A virtual special issue – and a Q&A with Dr. Peter Sarnow – shed light on new research to combat this “silent killer”

Viral hepatitis leads to liver disease and kills almost 1.4 million people every year. It is caused by the hepatitis A, B, C, D and E viruses, with A, B and C being the most common. An estimated 240 million people are chronically infected with hepatitis B, and 150 million with hepatitis C. Yet viral hepatitis is still largely ignored or unknown.

For World Hepatitis Day on Monday, July 28, the World Health Organization (WHO) and its partners are urging policymakers, health workers and the public to "think again" about this silent killer. For more on World Hepatitis Day, you can visit the websites of WHO and the World Hepatitis Alliance.

Recently I interviewed Dr. Peter Sarnow, Professor in the Stanford University Department of Microbiology and Immunology and one of the Editors of Virology, about the disease, and what researchers are doing to combat it.

You can listen to the interview here: Interview with Peter Sarnow.mp3

Here is a summary of the interview.

Professor Sarnow, what is hepatitis?

Peter Sarnow, PhDHepatitis can be caused by hepatitis C virus, hepatitis B virus, and also hepatitis A virus. They can infect the liver, but these viruses are very distinct from each other. Hepatitis A virus is a picornavirus that grows very poorly in the liver and does not persist in the liver. The Hepatitis B viral genome persists in the liver as a DNA intermediate.

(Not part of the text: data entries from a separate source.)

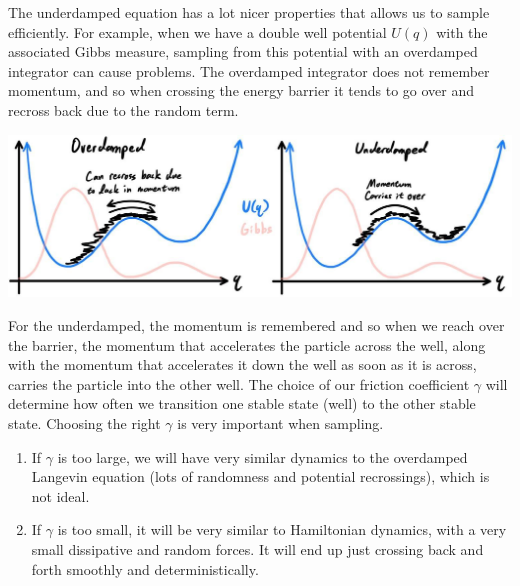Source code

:     The underdamped equation has a lot nicer properties that allows us to sample efficiently. For example, when we have a double well potential $U(q)$ with the associated Gibbs measure, sampling from this potential with an overdamped integrator can cause problems. The overdamped integrator does not remember momentum, and so when crossing the energy barrier it tends to go over and recross back due to the random term. 
    \begin{center}
      \includegraphics[scale=0.25]{img/double_well.jpg}
    \end{center}
    For the underdamped, the momentum is remembered and so when we reach over the barrier, the momentum that accelerates the particle across the well, along with the momentum that accelerates it down the well as soon as it is across, carries the particle into the other well. The choice of our friction coefficient $\gamma$ will determine how often we transition one stable state (well) to the other stable state. Choosing the right $\gamma$ is very important when sampling. 
    \begin{enumerate}
      \item If $\gamma$ is too large, we will have very similar dynamics to the overdamped Langevin equation (lots of randomness and potential recrossings), which is not ideal.
      \item If $\gamma$ is too small, it will be very similar to Hamiltonian dynamics, with a very small dissipative and random forces. It will end up just crossing back and forth smoothly and deterministically. 
    \end{enumerate}


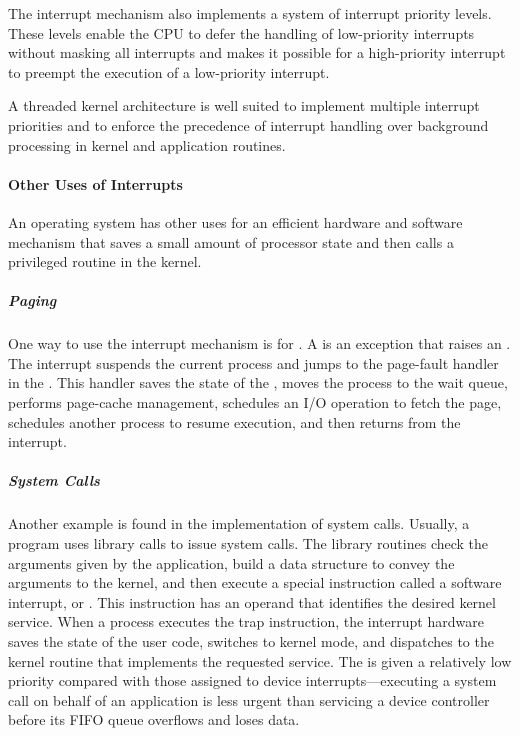 The interrupt mechanism also implements a system of interrupt priority levels.
These levels enable the CPU to defer the handling of low-priority interrupts without masking all interrupts and makes it possible for a high-priority interrupt to preempt the execution of a low-priority interrupt.

A threaded kernel architecture is well suited to implement multiple interrupt priorities and to enforce the precedence of interrupt handling over background processing in kernel and application routines.

\paragraph{Other Uses of Interrupts}\label{par:Other_Interrupt_Uses}
An operating system has other uses for an efficient hardware and software mechanism that saves a small amount of processor state and then calls a privileged routine in the kernel.

\subparagraph{Paging}\label{subpar:Paging_Interrupts}
One way to use the interrupt mechanism is for  .
A  is an exception that raises an .
The interrupt suspends the current process and jumps to the page-fault handler in the .
This handler saves the state of the , moves the process to the wait queue, performs page-cache management, schedules an I/O operation to fetch the page, schedules another process to resume execution, and then returns from the interrupt.

\subparagraph{System Calls}\label{subpar:System_Call_Interrupts}
Another example is found in the implementation of system calls.
Usually, a program uses library calls to issue system calls.
The library routines check the arguments given by the application, build a data structure to convey the arguments to the kernel, and then execute a special instruction called a software interrupt, or .
This instruction has an operand that identifies the desired kernel service.
When a process executes the trap instruction, the interrupt hardware saves the state of the user code, switches to kernel mode, and dispatches to the kernel routine that implements the requested service.
The  is given a relatively low  priority compared with those assigned to device interrupts—executing a system call on behalf of an application is less urgent than servicing a device controller before its FIFO queue overflows and loses data.


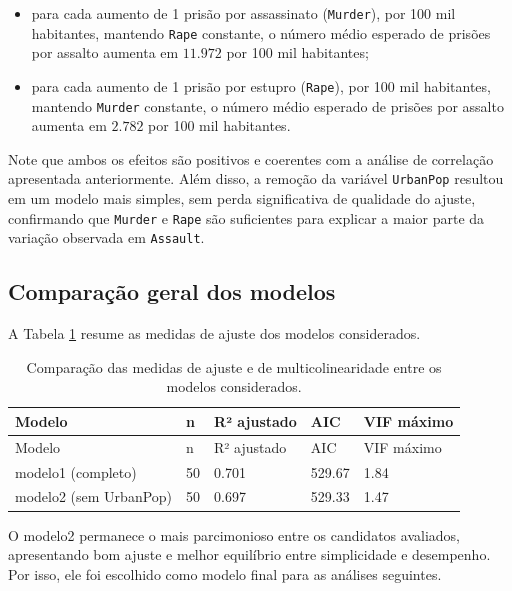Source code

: \documentclass[a4paper]{modeloUFCG} %
\begin{document}
\begin{itemize}
\item
  para cada aumento de 1 prisão por assassinato (\texttt{Murder}), por 100 mil habitantes, mantendo \texttt{Rape} constante, o número médio esperado
  de prisões por assalto aumenta em \(11.972\) por 100 mil habitantes;
\item
  para cada aumento de 1 prisão por estupro (\texttt{Rape}), por 100 mil habitantes, mantendo \texttt{Murder} constante, o número médio esperado
  de prisões por assalto aumenta em \(2.782\) por 100 mil habitantes.
\end{itemize}

Note que ambos os efeitos são positivos e coerentes com a análise de correlação apresentada anteriormente. Além disso, a remoção da
variável \texttt{UrbanPop} resultou em um modelo mais simples, sem perda significativa de qualidade do ajuste, confirmando que \texttt{Murder} e
\texttt{Rape} são suficientes para explicar a maior parte da variação observada em \texttt{Assault}.

\subsection{Comparação geral dos modelos}\label{comparauxe7uxe3o-geral-dos-modelos}

A Tabela \ref{tab:comparaModelos} resume as medidas de ajuste dos modelos considerados.

\begin{longtable}[]{@{}lllll@{}}
\caption{\label{tab:comparaModelosGeral}\label{tab:comparaModelos} Comparação das medidas de ajuste e de multicolinearidade entre os modelos considerados.}\tabularnewline
\toprule\noalign{}
Modelo & n & R² ajustado & AIC & VIF máximo \\
\midrule\noalign{}
\endfirsthead
\toprule\noalign{}
Modelo & n & R² ajustado & AIC & VIF máximo \\
\midrule\noalign{}
\endhead
\bottomrule\noalign{}
\endlastfoot
modelo1 (completo) & 50 & 0.701 & 529.67 & 1.84 \\
modelo2 (sem UrbanPop) & 50 & 0.697 & 529.33 & 1.47 \\
\end{longtable}

O modelo2 permanece o mais parcimonioso entre os candidatos avaliados, apresentando bom ajuste e melhor equilíbrio entre simplicidade e desempenho. Por isso, ele foi escolhido como modelo final para as análises seguintes.
\end{document}
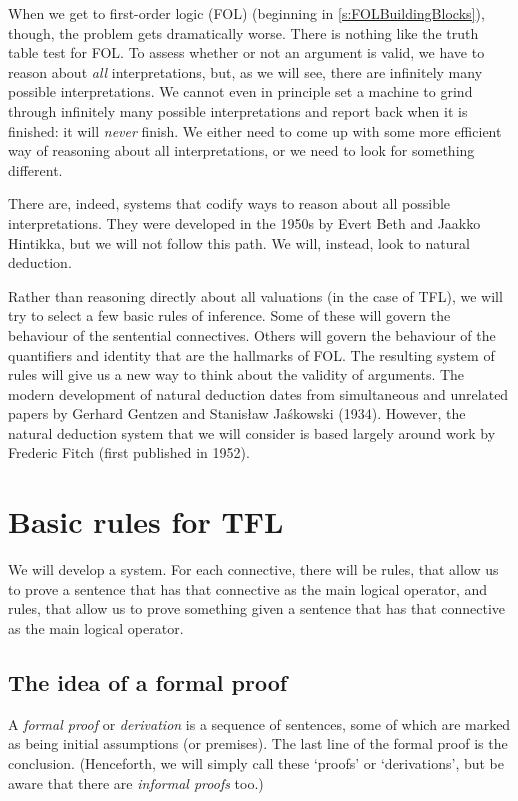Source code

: When we get to first-order logic (FOL) (beginning in \cref{s:FOLBuildingBlocks}), though, the problem gets dramatically worse. There is nothing like the truth table test for FOL. To assess whether or not an argument is valid, we have to reason about \emph{all} interpretations, but, as we will see, there are infinitely many possible interpretations. We cannot even in principle set a machine to grind through infinitely many possible interpretations and report back when it is finished: it will \emph{never} finish. We either need to come up with some more efficient way of reasoning about all interpretations, or we need to look for something different.

There are, indeed, systems that codify ways to reason about all possible interpretations. They were developed in the 1950s by Evert Beth and Jaakko Hintikka, but we will not follow this path. We will, instead, look to natural deduction.

Rather than reasoning directly about all valuations (in the case of TFL), we will try to select a few basic rules of inference. Some of these will govern the behaviour of the sentential connectives. Others will govern the behaviour of the quantifiers and identity that are the hallmarks of FOL. The resulting system of rules will give us a new way to think about the validity of arguments.
The modern development of natural deduction dates from simultaneous and unrelated papers by Gerhard Gentzen and Stanis\l{}aw Ja\'{s}kowski (1934). However, the natural deduction system that we will consider is based largely around work by Frederic Fitch (first published in 1952).


\chapter{Basic rules for TFL}\label{s:BasicTFL}
We will develop a  system. For each connective, there will be  rules, that allow us to prove a sentence that has that connective as the main logical operator, and  rules, that allow us to prove something given a sentence that has that connective as the main logical operator.

\section{The idea of a formal proof}
A \emph{formal proof} or \emph{derivation} is a sequence of sentences,
some of which are marked as being initial assumptions (or premises).
The last line of the formal proof is the conclusion. (Henceforth, we
will simply call these `proofs' or `derivations', but be aware that
there are \emph{informal proofs} too.)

Hepatitis C virus is a flavivirus which has a positive-stranded RNA genome, but that virus can persist in the liver in a low copy number for over 30 years and, for reasons we don't quite understand, can evade the immune system..

So these three viruses are very, very different from each other; they have very different life "styles" and they cause very different degrees of pathogeneses. But in the end, all three can cause hepatitis and can cause liver damage and cirrhosis.

How are hepatitis viruses transmitted?

Well, hepatitis B and C viruses are transmitted only via blood. There is very little evidence that they are sexually transmitted. And hepatitis A virus, which is poorly infectious, is transmitted through oral-fecal routes.

How can hepatitis be prevented or treated?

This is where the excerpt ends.